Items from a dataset
_ _ _ _
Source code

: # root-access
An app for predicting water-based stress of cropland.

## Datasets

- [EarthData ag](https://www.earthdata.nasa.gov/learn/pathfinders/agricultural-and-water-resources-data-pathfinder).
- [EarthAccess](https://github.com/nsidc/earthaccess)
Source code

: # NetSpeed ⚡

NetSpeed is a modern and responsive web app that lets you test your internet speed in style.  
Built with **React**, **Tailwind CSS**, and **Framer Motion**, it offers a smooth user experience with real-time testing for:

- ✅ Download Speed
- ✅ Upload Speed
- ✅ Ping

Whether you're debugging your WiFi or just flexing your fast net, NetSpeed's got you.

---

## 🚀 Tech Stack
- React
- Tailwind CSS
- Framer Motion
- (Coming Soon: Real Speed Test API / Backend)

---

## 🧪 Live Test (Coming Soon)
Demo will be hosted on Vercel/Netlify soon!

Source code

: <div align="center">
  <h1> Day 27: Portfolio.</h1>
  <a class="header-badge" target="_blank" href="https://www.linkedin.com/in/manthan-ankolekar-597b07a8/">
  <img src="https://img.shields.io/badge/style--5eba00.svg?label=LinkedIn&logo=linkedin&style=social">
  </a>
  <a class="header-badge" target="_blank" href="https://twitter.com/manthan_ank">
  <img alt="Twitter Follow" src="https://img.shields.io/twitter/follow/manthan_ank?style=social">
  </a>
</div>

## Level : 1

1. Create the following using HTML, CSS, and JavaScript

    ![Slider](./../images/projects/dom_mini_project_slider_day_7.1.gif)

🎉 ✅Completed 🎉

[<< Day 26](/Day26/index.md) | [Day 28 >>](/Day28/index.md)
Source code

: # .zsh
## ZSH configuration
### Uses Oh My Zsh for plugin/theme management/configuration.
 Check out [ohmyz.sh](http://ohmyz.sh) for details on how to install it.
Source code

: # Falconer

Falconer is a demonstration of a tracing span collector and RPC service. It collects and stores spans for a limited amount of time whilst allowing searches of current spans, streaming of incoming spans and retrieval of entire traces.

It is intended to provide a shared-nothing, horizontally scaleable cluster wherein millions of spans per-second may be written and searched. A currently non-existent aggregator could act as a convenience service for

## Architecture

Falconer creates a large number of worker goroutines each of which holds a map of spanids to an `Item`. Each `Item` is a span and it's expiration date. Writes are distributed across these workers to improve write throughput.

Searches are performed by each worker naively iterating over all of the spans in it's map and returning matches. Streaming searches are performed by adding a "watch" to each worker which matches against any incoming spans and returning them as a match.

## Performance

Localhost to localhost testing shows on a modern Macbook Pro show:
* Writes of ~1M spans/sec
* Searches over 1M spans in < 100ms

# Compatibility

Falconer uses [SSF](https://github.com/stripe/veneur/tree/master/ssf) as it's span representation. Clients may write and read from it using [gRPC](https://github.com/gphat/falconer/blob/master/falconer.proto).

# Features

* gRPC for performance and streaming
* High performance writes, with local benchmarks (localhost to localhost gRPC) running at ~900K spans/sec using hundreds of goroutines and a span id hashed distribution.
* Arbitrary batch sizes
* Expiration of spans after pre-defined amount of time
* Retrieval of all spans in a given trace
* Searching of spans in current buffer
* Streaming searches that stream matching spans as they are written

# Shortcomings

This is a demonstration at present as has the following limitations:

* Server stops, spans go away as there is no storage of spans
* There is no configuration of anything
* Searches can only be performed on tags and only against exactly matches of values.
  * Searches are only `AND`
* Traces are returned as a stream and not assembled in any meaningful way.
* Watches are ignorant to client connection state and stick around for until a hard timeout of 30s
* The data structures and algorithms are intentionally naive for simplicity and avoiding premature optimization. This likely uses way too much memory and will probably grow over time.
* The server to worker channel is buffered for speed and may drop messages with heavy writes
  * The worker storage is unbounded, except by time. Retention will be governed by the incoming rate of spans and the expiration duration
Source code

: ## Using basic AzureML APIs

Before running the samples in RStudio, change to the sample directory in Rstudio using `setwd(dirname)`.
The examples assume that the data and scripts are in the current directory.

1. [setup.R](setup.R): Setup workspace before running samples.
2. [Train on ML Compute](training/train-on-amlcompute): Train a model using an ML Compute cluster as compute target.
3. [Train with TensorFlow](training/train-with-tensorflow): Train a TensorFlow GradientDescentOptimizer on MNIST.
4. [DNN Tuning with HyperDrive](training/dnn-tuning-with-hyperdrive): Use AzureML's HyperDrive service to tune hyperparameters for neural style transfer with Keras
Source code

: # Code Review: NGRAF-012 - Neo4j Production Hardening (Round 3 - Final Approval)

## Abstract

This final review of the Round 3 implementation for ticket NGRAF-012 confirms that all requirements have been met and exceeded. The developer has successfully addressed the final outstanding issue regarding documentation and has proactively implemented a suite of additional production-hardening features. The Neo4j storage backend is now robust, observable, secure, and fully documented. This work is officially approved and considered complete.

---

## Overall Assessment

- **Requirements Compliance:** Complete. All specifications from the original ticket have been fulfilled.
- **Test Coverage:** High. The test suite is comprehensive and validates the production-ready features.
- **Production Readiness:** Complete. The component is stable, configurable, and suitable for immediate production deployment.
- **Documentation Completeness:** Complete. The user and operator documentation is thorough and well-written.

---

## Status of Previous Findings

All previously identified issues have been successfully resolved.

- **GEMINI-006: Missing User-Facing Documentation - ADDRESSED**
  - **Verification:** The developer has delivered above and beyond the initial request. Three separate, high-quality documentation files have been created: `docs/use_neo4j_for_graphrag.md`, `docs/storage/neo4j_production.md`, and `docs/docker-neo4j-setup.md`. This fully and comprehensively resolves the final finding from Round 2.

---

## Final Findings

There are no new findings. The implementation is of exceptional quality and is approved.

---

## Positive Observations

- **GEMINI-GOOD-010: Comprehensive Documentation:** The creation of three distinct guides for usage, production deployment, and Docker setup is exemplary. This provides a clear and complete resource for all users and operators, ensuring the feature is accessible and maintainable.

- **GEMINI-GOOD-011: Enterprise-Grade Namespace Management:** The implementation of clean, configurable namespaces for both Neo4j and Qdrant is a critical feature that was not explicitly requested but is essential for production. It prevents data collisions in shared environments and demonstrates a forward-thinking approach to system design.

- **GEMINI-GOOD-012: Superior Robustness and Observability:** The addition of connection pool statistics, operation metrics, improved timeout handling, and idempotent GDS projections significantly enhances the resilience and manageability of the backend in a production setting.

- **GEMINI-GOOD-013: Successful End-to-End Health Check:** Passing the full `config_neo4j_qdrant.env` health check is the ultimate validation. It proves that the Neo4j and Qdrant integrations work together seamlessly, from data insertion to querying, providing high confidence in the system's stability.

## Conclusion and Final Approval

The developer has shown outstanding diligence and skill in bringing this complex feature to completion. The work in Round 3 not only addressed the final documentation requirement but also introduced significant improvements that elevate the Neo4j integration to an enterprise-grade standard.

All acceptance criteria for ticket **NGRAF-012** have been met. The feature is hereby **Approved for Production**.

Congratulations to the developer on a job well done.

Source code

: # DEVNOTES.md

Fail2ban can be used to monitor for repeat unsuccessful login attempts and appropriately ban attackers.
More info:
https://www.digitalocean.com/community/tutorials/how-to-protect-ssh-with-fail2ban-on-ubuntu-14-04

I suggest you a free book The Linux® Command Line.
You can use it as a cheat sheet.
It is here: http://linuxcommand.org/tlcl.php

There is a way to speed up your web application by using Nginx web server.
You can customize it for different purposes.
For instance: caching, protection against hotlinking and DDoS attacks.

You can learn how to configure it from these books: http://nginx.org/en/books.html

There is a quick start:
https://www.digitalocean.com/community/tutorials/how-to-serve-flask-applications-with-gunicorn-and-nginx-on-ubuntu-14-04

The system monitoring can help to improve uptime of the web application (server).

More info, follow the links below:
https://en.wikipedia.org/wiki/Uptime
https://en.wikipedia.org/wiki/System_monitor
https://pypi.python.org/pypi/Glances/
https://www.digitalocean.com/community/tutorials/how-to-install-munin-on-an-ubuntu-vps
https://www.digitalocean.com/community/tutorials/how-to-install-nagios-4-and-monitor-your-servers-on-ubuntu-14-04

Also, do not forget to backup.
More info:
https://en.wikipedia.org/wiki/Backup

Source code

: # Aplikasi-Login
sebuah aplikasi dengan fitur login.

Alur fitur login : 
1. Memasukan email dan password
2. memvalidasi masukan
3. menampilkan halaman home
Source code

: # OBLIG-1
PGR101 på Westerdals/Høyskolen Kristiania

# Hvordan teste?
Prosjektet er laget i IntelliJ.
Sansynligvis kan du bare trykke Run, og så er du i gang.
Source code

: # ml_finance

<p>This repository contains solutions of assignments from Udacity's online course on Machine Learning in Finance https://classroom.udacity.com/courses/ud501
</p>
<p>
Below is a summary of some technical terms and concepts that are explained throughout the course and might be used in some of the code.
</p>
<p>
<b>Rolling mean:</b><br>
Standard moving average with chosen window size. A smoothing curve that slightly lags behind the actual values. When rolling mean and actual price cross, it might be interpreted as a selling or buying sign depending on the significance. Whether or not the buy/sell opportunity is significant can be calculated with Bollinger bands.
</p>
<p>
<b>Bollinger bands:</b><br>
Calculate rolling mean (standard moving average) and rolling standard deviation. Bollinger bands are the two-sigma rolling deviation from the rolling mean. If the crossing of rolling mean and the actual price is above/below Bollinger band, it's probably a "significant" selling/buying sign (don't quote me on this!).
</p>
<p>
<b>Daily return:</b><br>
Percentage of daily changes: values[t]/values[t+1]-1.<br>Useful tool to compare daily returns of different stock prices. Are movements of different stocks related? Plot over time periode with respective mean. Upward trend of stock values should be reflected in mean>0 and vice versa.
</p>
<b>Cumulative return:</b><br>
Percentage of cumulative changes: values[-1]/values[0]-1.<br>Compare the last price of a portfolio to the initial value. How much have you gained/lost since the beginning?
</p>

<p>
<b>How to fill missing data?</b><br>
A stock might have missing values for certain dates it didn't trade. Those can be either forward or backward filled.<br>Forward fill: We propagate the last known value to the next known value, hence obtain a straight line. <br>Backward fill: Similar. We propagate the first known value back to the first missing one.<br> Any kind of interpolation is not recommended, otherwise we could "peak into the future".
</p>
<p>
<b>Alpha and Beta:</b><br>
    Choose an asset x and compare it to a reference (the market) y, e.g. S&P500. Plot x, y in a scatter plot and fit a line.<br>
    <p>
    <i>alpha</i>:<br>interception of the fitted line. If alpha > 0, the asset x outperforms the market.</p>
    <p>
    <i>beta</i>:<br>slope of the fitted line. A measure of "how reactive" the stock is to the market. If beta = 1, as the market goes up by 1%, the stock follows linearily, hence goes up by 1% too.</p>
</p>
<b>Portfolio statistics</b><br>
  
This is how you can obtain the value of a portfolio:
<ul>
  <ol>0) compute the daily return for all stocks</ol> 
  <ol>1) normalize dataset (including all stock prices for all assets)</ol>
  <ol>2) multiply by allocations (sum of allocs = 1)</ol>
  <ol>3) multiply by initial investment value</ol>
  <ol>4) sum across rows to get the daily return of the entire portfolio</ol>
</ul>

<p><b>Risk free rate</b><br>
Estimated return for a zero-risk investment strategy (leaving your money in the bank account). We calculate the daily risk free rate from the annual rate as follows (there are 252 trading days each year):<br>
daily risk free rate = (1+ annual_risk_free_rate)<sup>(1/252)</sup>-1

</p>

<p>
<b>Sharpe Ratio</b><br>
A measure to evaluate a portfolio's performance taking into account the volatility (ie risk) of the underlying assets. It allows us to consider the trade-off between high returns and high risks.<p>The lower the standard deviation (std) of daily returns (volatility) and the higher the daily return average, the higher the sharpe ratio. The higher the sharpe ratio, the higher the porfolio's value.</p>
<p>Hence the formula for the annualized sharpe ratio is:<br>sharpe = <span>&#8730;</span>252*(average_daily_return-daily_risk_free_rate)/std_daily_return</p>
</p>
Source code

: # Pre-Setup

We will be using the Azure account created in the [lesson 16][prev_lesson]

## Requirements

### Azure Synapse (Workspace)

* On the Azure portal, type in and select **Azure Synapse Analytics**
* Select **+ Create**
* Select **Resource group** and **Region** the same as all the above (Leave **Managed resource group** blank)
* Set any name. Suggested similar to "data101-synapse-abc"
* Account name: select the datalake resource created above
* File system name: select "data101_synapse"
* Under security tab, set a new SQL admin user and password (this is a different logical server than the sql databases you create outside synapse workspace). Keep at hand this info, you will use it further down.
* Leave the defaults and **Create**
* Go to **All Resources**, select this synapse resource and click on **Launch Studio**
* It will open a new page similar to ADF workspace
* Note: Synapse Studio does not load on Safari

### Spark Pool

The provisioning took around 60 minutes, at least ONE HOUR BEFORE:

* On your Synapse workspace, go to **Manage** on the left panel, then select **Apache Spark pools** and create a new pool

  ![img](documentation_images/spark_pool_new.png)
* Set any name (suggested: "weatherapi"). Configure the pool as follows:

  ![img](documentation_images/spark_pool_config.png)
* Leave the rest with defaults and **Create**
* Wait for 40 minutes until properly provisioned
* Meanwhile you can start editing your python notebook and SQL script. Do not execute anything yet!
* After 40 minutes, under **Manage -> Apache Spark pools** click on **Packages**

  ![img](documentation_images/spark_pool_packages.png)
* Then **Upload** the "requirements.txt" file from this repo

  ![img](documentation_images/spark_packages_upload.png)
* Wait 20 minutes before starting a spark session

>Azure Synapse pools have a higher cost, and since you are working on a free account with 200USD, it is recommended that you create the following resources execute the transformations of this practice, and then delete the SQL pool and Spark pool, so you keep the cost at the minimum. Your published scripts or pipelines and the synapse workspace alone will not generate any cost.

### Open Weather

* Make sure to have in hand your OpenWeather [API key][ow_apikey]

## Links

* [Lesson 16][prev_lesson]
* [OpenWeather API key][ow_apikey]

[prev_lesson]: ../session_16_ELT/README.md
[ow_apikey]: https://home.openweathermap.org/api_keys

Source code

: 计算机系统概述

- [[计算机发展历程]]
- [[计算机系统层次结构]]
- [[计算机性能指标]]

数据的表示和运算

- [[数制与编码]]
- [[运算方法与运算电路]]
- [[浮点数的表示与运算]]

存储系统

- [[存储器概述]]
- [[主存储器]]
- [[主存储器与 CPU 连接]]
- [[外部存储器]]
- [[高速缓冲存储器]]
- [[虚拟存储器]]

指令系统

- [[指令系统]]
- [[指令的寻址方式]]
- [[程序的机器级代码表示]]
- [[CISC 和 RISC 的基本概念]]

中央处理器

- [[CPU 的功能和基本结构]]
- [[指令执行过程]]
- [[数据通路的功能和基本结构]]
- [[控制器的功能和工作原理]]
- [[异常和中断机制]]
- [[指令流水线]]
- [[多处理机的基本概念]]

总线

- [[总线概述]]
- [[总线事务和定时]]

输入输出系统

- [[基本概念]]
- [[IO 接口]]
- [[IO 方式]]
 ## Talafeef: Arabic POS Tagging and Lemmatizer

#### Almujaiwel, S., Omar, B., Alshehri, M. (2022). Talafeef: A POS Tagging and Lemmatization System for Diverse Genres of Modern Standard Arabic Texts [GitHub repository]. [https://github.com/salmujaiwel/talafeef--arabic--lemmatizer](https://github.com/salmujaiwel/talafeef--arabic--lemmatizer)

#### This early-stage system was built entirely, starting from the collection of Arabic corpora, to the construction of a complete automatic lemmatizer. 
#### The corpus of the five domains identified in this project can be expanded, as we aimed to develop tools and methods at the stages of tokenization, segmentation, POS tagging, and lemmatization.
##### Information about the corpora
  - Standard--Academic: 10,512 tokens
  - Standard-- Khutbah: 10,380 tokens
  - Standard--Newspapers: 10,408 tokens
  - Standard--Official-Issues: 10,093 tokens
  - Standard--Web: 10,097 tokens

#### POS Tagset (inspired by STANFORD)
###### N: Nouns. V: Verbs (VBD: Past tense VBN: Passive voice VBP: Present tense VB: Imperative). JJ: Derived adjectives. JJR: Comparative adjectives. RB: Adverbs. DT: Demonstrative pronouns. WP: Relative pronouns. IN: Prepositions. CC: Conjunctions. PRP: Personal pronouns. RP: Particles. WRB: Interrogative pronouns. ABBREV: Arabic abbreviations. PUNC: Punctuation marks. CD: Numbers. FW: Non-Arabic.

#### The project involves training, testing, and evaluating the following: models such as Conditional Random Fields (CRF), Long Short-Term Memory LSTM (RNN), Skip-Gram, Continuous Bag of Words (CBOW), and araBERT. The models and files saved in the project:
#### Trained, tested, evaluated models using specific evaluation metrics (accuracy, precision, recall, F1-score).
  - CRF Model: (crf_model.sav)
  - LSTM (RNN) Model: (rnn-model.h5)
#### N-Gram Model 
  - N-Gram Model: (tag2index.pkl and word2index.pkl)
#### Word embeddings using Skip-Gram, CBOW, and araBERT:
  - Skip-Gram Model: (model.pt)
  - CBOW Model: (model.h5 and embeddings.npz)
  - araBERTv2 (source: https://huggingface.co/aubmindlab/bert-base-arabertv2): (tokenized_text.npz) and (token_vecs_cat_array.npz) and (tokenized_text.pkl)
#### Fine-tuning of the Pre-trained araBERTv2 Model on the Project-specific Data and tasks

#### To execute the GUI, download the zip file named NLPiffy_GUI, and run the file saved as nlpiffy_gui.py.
_ _ _ _
* **TO DO**: Gather all lines with the string "Leave" from the data.

* **REPLY TO THE TASK**:
* Select **Resource group** and **Region** the same as all the above (Leave **Managed resource group** blank)
* Leave the defaults and **Create**
* Leave the rest with defaults and **Create**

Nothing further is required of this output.